Just got back from the midnight show of World War Z and as an avid fan of the Zombie genre, I have to say I was disappointed.
The comments I heard as leaving the theater were that it wasn’t a ‘scary’ movie, it was an action movie, and that was exactly the case.
The opening sequence had a few thrill moments, but beyond that it didn’t have the punch of something like The Horde or the outright creepiness we’ve all come to expect from The Walking Dead.
Beyond that, the story was good. Honestly not a bad adaptation of a novel that was nearly impossible to adapt. What really got me, and this is the spoiler alert, was all of the inconsistencies and plot holes.
The Satellite Phone – The UN Undersecretary gives Gerry a Sat phone and gives his wife one and sends him off to the other side of the globe (Korea in fact) in a C-130 (that would probably have to refuel every 2,000 miles) with their top doctor to find the cure for the plague. They don’t bother to send a charger and this sat phone only has a battery that is good for about 15 minutes of talk time. The only person that has another sat phone is his wife, not the UN guy, not any of the soldiers, not any of the medical personnel, Gerry’s wife has the sat phone and they talk on it twice before the battery goes dead. You would think the last hope of humankind would be expected to give regular reports to someone besides his wife…
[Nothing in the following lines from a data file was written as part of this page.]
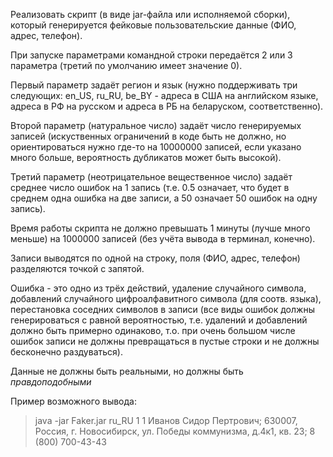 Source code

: Реализовать скрипт (в виде jar-файла или исполняемой сборки), который генерируется фейковые пользовательские данные (ФИО, адрес, телефон).

При запуске параметрами командной строки передаётся 2 или 3 параметра (третий по умолчанию имеет значение 0).

Первый параметр задаёт регион и язык (нужно поддерживать три следующих: en_US, ru_RU, be_BY - адреса в США на английском языке, адреса в РФ на русском и адреса в РБ на беларуском, соответственно).

Второй параметр (натуральное число) задаёт число генерируемых записей (искуственных ограничений в коде быть не должно, но ориентироваться нужно где-то на 10000000 записей, если указано много больше, вероятность дубликатов может быть высокой).

Третий параметр (неотрицательное вещественное число) задаёт среднее число ошибок на 1 запись (т.е. 0.5 означает, что будет в среднем одна ошибка на две записи, а 50 означает 50 ошибок на одну запись).

Время работы скрипта не должно превышать 1 минуты (лучше много меньше) на 1000000 записей (без учёта вывода в терминал, конечно).

Записи выводятся по одной на строку, поля (ФИО, адрес, телефон) разделяются точкой с запятой.

Ошибка - это одно из трёх действий, удаление случайного символа, добавлений случайного цифроалфавитного символа (для соотв. языка), перестановка соседних символов в записи (все виды ошибок должны генерироваться с равной вероятностью, т.е. удалений и добавлений должно быть примерно одинаково, т.о. при очень большом числе ошибок записи не должны превращаться в пустые строки и не должны бесконечно раздуваться).

Данные не должны быть реальными, но должны быть _правдоподобными_

Пример возможного вывода:
>java -jar Faker.jar ru_RU 1 1
Иванов Сидор Пертрович; 630007, Россия, г. Новосибирск, ул. Победы коммунизма, д.4к1, кв. 23; 8 (800) 700-43-43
Removing a Hand – Next we move on to a great scene where Gerry, our hero, is able to remove a hand with a swipe of a best pocket knife . Really? That’s not a lightsaber you are handling there. All I could think of was Jack Bauer using a Fire Axe to remove a hand in the finale of 24 Season 3 and how much harder Jack had to work on it and how much tougher Gerry is than Jack.
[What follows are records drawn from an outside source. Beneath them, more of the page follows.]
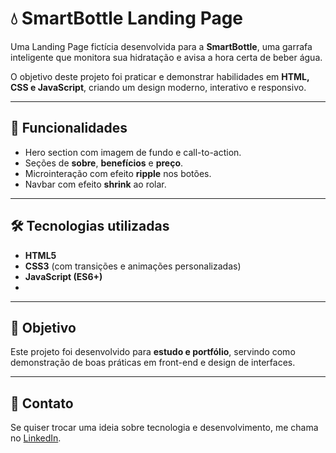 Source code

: # 💧 SmartBottle Landing Page

Uma Landing Page fictícia desenvolvida para a **SmartBottle**, uma garrafa inteligente que monitora sua hidratação e avisa a hora certa de beber água.

O objetivo deste projeto foi praticar e demonstrar habilidades em **HTML, CSS e JavaScript**, criando um design moderno, interativo e responsivo.

---

## 🚀 Funcionalidades
- Hero section com imagem de fundo e call-to-action.
- Seções de **sobre**, **benefícios** e **preço**.
- Microinteração com efeito **ripple** nos botões.
- Navbar com efeito **shrink** ao rolar.

---

## 🛠️ Tecnologias utilizadas
- **HTML5**  
- **CSS3** (com transições e animações personalizadas)  
- **JavaScript (ES6+)**
- 
---

## 🎯 Objetivo
Este projeto foi desenvolvido para **estudo e portfólio**, servindo como demonstração de boas práticas em front-end e design de interfaces.

---

## 📩 Contato
Se quiser trocar uma ideia sobre tecnologia e desenvolvimento, me chama no [LinkedIn](https://www.linkedin.com/in/pedro-santos-de-almeida-317730209/).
Explosive Decompression – From there we move to a great airplane scene where explosive compression blows zombies out of an airplane at mountaintop level in Scotland. The highest mountaintop in Scotland is 4,000 feet. Even if we hadn’t seen the Mythbusters Episode on Explosive Decompression, I’m sure it doesn’t take a genius to figure out that there’s now way it’s going to occur at 4,000 feet. That’s just silly.
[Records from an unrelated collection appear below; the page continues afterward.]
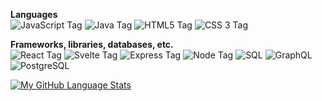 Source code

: **Languages**    
![JavaScript Tag](https://img.shields.io/badge/JavaScript-323330?style=for-the-badge&logo=javascript&logoColor=F7DF1E)
![Java Tag](https://img.shields.io/badge/JAVA-red?style=for-the-badge&logo=Java&logoColor=white)
![HTML5 Tag](https://img.shields.io/badge/HTML5-E34F26?style=for-the-badge&logo=html5&logoColor=white)
![CSS 3 Tag](https://img.shields.io/badge/CSS3-1572B6?style=for-the-badge&logo=css3&logoColor=white)

**Frameworks, libraries, databases, etc.**    
![React Tag](https://img.shields.io/badge/React-20232A?style=for-the-badge&logo=react&logoColor=61DAFB) 
![Svelte Tag](https://img.shields.io/badge/Svelte-FFFFFF?style=for-the-badge&logo=svelte&logoColor=ff3e00) 
![Express Tag](https://img.shields.io/badge/Express-323330?style=for-the-badge&logo=express&logoColor=ff3e00) 
![Node Tag](https://img.shields.io/badge/Node.js-339933?style=for-the-badge&logo=nodedotjs&logoColor=white) 
![SQL](https://img.shields.io/badge/SQL-316192?style=for-the-badge&logo=Sql&logoColor=white) 
![GraphQL](https://img.shields.io/badge/GraphQl-E10098?style=for-the-badge&logo=graphql&logoColor=white) 
![PostgreSQL](https://img.shields.io/badge/PostgreSQL-316192?style=for-the-badge&logo=postgresql&logoColor=white) 


[![My GitHub Language Stats](https://github-readme-stats.vercel.app/api/top-langs/?username=TylerHoangNg&langs_count=9&theme=tokyonight&layout=compact)]()    

<!--
**willjw3/willjw3** is a ✨ _special_ ✨ repository because its `README.md` (this file) appears on your GitHub profile.

Here are some ideas to get you started:

- 🔭 I’m currently working on ...
- 🌱 I’m currently learning ...
- 👯 I’m looking to collaborate on ...
- 🤔 I’m looking for help with ...
- 💬 Ask me about ...
- 📫 How to reach me: ...
- 😄 Pronouns: ...
- ⚡ Fun fact: ...
-->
Lost in the Secret Laboratory – Finally there is the climax of the film. Our World War Z hero, Gerry, is left alone in B wing of the WHO facility in Cardiff Scotland to retrieve items from a secret laboratory. He gets to the secret vault and there is a keypad. Apparently the people that sent him to the vault didn’t bother to give him the combination to the room. Fortunately one of the scientist was able to call him on the phone before he had to make a bunch of noise by breaking the window. What does our hero do then? In true World War Z fashion he is not able to punch the code in and open the door one handed, so he puts down his only weapon, a crowbar (which all Left 4 Dead players know is the worst Zombie weapon there is) and then leaves the crowbar on the OUTSIDE of the vault. Now, of course, he is trapped in the vault with no weapon by a super scary zombie with comically chattering teeth. Whatever is he to do. Of course! He must take the secret serum obtained in the vault in lab 139, but which one. He knows the scientists are watching by CCTV, knows there’s a phone nearby they can use to signal him, so what does he do? He rights a note “Tell My Family I Love Them!” (Which of course he’s already told them before he left and when calling on the Sat phone and they are in Nova Scotia nowhere near the scientists in Cardiff).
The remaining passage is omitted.